Before the Assessing Officer and during the course of the penalty proceedings, the Assessee had submitted that I have neither concealed any income nor filed any inaccurate particulars. Therefore, Section 271(1)(c) of the Income Tax Act, 1961 has no application.
The Assessing Officer during the course of the penalty proceedings had noted that the total receipt during the period starting from April 2009 to August 2009, as per the impounded Register No.3 was Rs.14,98,680/- and the monthly average receipts for this period was Rs.2,99,736/-. Taking into account the monthly average receipts, i.e.Rs.2,99,736/-, total lodging receipts for the Financial Year 2009 – 2010 adopted at Rs.35,96,832/-, whereas admitted receipts by the Assessee is only Rs.27,51,380/- . Therefore, the difference in lodging
3 -: receipts of Rs.8,45,452 (Rs.35,96,831/- minus Rs.27,51,380/-) was treated as suppression in lodging receipts and the same was treated as concealment of income and hence penalty was levied u/s.271(1)(c) of the Income Tax Act, 1961.

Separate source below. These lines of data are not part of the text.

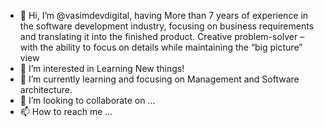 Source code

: - 👋 Hi, I’m @vasimdevdigital, having More than 7 years of experience in the software development industry, focusing on business requirements and translating it into the finished product. Creative problem-solver – with the ability to focus on details while maintaining the “big picture” view
- 👀 I’m interested in Learning New things!
- 🌱 I’m currently learning and focusing on Management and Software architecture.
- 💞️ I’m looking to collaborate on ...
- 📫 How to reach me ...

<!---
vasimdevdigital/vasimdevdigital is a ✨ special ✨ repository because its `README.md` (this file) appears on your GitHub profile.
You can click the Preview link to take a look at your changes.
--->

On appeal, the learned Commissioner of Income Tax (Appeals) confirmed the penalty order passed by the Assessing Officer.
The learned Counsel for the Assessee had submitted that the Assessing Officer by taking into consideration only five months receipts estimated for the remaining balance seven months and submitted that penalty u/s.271(1)(c) of the Act cannot be levied on an estimated basis.

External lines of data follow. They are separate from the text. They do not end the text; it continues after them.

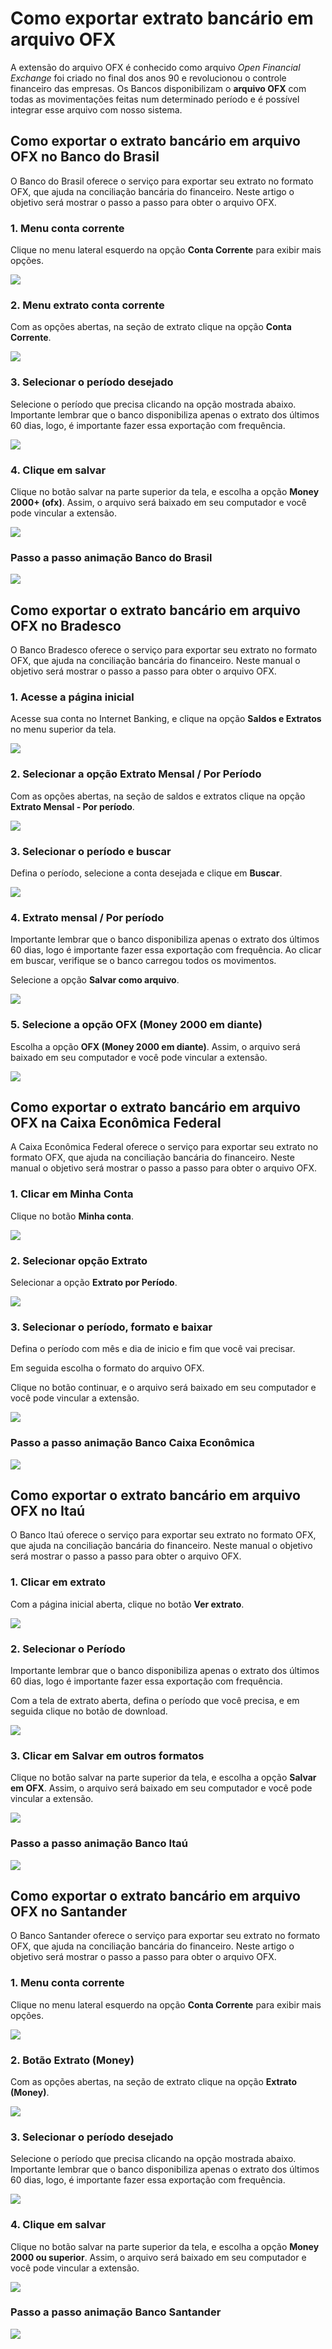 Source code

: # Como exportar extrato bancário em arquivo OFX

A extensão do arquivo OFX é conhecido como arquivo *Open Financial Exchange* foi criado no final dos anos 90 e revolucionou o controle financeiro das empresas. Os Bancos disponibilizam o **arquivo OFX** com todas as movimentações feitas num determinado período e é possível integrar esse arquivo com nosso sistema.

## Como exportar o extrato bancário em arquivo OFX no Banco do Brasil

O Banco do Brasil oferece o serviço para exportar seu extrato no formato OFX, que ajuda na conciliação bancária do financeiro. Neste artigo o objetivo será mostrar o passo a passo para obter o arquivo OFX.

### 1. Menu conta corrente

Clique no menu lateral esquerdo na opção **Conta Corrente** para exibir mais opções.

![](/erp-v2/assets/marketplace/OFX_bancos/01_bb_pagina_inicial.png)

### 2. Menu extrato conta corrente

Com as opções abertas, na seção de extrato clique na opção **Conta Corrente**.

![](/erp-v2/assets/marketplace/OFX_bancos/02_bb_pagina_inicial_menu.png)

### 3. Selecionar o período desejado

Selecione o período que precisa clicando na opção mostrada abaixo. Importante lembrar que o banco disponibiliza apenas o extrato dos últimos 60 dias, logo, é importante fazer essa exportação com frequência.

![](/erp-v2/assets/marketplace/OFX_bancos/03_bb_pagina_extrato.png)

### 4. Clique em salvar

Clique no botão salvar na parte superior da tela, e escolha a opção **Money 2000+ (ofx)**. Assim, o arquivo será baixado em seu computador e você pode vincular a extensão.

![](/erp-v2/assets/marketplace/OFX_bancos/04_bb_pagina_extrato_btn.png)

### Passo a passo animação Banco do Brasil

![](/erp-v2/assets/marketplace/OFX_bancos/05_bb_pagina_gif.gif)

## Como exportar o extrato bancário em arquivo OFX no Bradesco

O Banco Bradesco oferece o serviço para exportar seu extrato no formato OFX, que ajuda na conciliação bancária do financeiro. Neste manual o objetivo será mostrar o passo a passo para obter o arquivo OFX.

### 1. Acesse a página inicial

Acesse sua conta no Internet Banking, e clique na opção **Saldos e Extratos** no menu superior da tela.

![](/erp-v2/assets/marketplace/OFX_bancos/01_bradesco_pagina_inicial.png)

### 2. Selecionar a opção Extrato Mensal / Por Período

Com as opções abertas, na seção de saldos e extratos clique na opção **Extrato Mensal - Por período**.

![](/erp-v2/assets/marketplace/OFX_bancos/02_bradesco_pagina_inicial_menu.png)

### 3. Selecionar o período e buscar

Defina o período, selecione a conta desejada e clique em **Buscar**.

![](/erp-v2/assets/marketplace/OFX_bancos/03_bradesco_pagina_periodo.png)

### 4. Extrato mensal / Por período

Importante lembrar que o banco disponibiliza apenas o extrato dos últimos 60 dias, logo é importante fazer essa exportação com frequência. Ao clicar em buscar, verifique se o banco carregou todos os movimentos.

Selecione a opção **Salvar como arquivo**.

![](/erp-v2/assets/marketplace/OFX_bancos/04_bradesco_extrato_mensal.png)

### 5. Selecione a opção OFX (Money 2000 em diante)

Escolha a opção **OFX (Money 2000 em diante)**. Assim, o arquivo será baixado em seu computador e você pode vincular a extensão.

![](/erp-v2/assets/marketplace/OFX_bancos/05_bradesco_extrato_btn_ofx.png)


<!-- ### Passo a passo animação Banco Bradesco

![](/erp-v2/assets/marketplace/OFX_bancos/05_bradesco_pagina_gif.gif) -->

## Como exportar o extrato bancário em arquivo OFX na Caixa Econômica Federal

A Caixa Econômica Federal oferece o serviço para exportar seu extrato no formato OFX, que ajuda na conciliação bancária do financeiro. Neste manual o objetivo será mostrar o passo a passo para obter o arquivo OFX.

### 1. Clicar em Minha Conta

Clique no botão **Minha conta**.

![](/erp-v2/assets/marketplace/OFX_bancos/01_caixa_pagina_inicial.png)

### 2. Selecionar opção Extrato

Selecionar a opção **Extrato por Período**.

![](/erp-v2/assets/marketplace/OFX_bancos/02_caixa_pagina_inicial_btn_extrato.png)

### 3. Selecionar o período, formato e baixar

Defina o período com mês e dia de inicio e fim que você vai precisar. 

Em seguida escolha o formato do arquivo OFX.

Clique no botão continuar, e o arquivo será baixado em seu computador e você pode vincular a extensão.

![](/erp-v2/assets/marketplace/OFX_bancos/04_caixa_pagina_extrato_btn_salvar.png)

### Passo a passo animação Banco Caixa Econômica

![](/erp-v2/assets/marketplace/OFX_bancos/05_caixa_pagina_gif.gif)

## Como exportar o extrato bancário em arquivo OFX no Itaú

O Banco Itaú oferece o serviço para exportar seu extrato no formato OFX, que ajuda na conciliação bancária do financeiro. Neste manual o objetivo será mostrar o passo a passo para obter o arquivo OFX.

### 1. Clicar em extrato

Com a página inicial aberta, clique no botão **Ver extrato**.

![](/erp-v2/assets/marketplace/OFX_bancos/01_itau_pagina_inicial.png)

### 2. Selecionar o Período

Importante lembrar que o banco disponibiliza apenas o extrato dos últimos 60 dias, logo é importante fazer essa exportação com frequência.  

Com a tela de extrato aberta, defina o período que você precisa, e em seguida clique no botão de download.

![](/erp-v2/assets/marketplace/OFX_bancos/02_itau_pagina_extrato.png)

### 3. Clicar em Salvar em outros formatos

Clique no botão salvar na parte superior da tela, e escolha a opção **Salvar em OFX**. Assim, o arquivo será baixado em seu computador e você pode vincular a extensão.

![](/erp-v2/assets/marketplace/OFX_bancos/03_itau_pagina_baixar.png)

### Passo a passo animação Banco Itaú

![](/erp-v2/assets/marketplace/OFX_bancos/04_itau_pagina_gif.gif)

## Como exportar o extrato bancário em arquivo OFX no Santander

O Banco Santander oferece o serviço para exportar seu extrato no formato OFX, que ajuda na conciliação bancária do financeiro. Neste artigo o objetivo será mostrar o passo a passo para obter o arquivo OFX.

### 1. Menu conta corrente

Clique no menu lateral esquerdo na opção **Conta Corrente** para exibir mais opções.

![](/erp-v2/assets/marketplace/OFX_bancos/01_santander_pagina_inicial.png)

### 2. Botão Extrato (Money)

Com as opções abertas, na seção de extrato clique na opção **Extrato (Money)**.

![](/erp-v2/assets/marketplace/OFX_bancos/02_santander_pagina_inicial_menu.png)

### 3. Selecionar o período desejado

Selecione o período que precisa clicando na opção mostrada abaixo. Importante lembrar que o banco disponibiliza apenas o extrato dos últimos 60 dias, logo, é importante fazer essa exportação com frequência.

![](/erp-v2/assets/marketplace/OFX_bancos/03_santander_pagina_extrato.png)

### 4. Clique em salvar

Clique no botão salvar na parte superior da tela, e escolha a opção **Money 2000 ou superior**. Assim, o arquivo será baixado em seu computador e você pode vincular a extensão.

![](/erp-v2/assets/marketplace/OFX_bancos/04_santander_pagina_extrato_btn.png)

### Passo a passo animação Banco Santander

![](/erp-v2/assets/marketplace/OFX_bancos/05_santander_pagina_gif.gif)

On the other hand, the learned Departmental Representative relied on the order passed by the authorities below.
We have heard both the sides, perused the materials available on record and gone through the orders of the authorities below.
In this case, the Assessing Officer has levied the penalty by taking into consideration only five months of the lodging receipts and estimating for the remaining seven months and the addition is made.
4 -: 10. In our opinion, penalty u/s.271(1)(c) of the Income Tax Act, 1961 cannot be levied on the basis of estimation. The Assessing Officer has failed to prove that the Assessee had either concealed the income or filed inaccurate particulars. Therefore, Section 271(1)(c) of the Act has no application in this case. Accordingly, we reverse the order passed by the learned Commissioner of Income Tax (Appeals) and we cancel the penalty levied by the Assessing Officer.
In the result, the appeal filed by the Assessee in is allowed. Order pronounced on 4th August, 2021 in Chennai.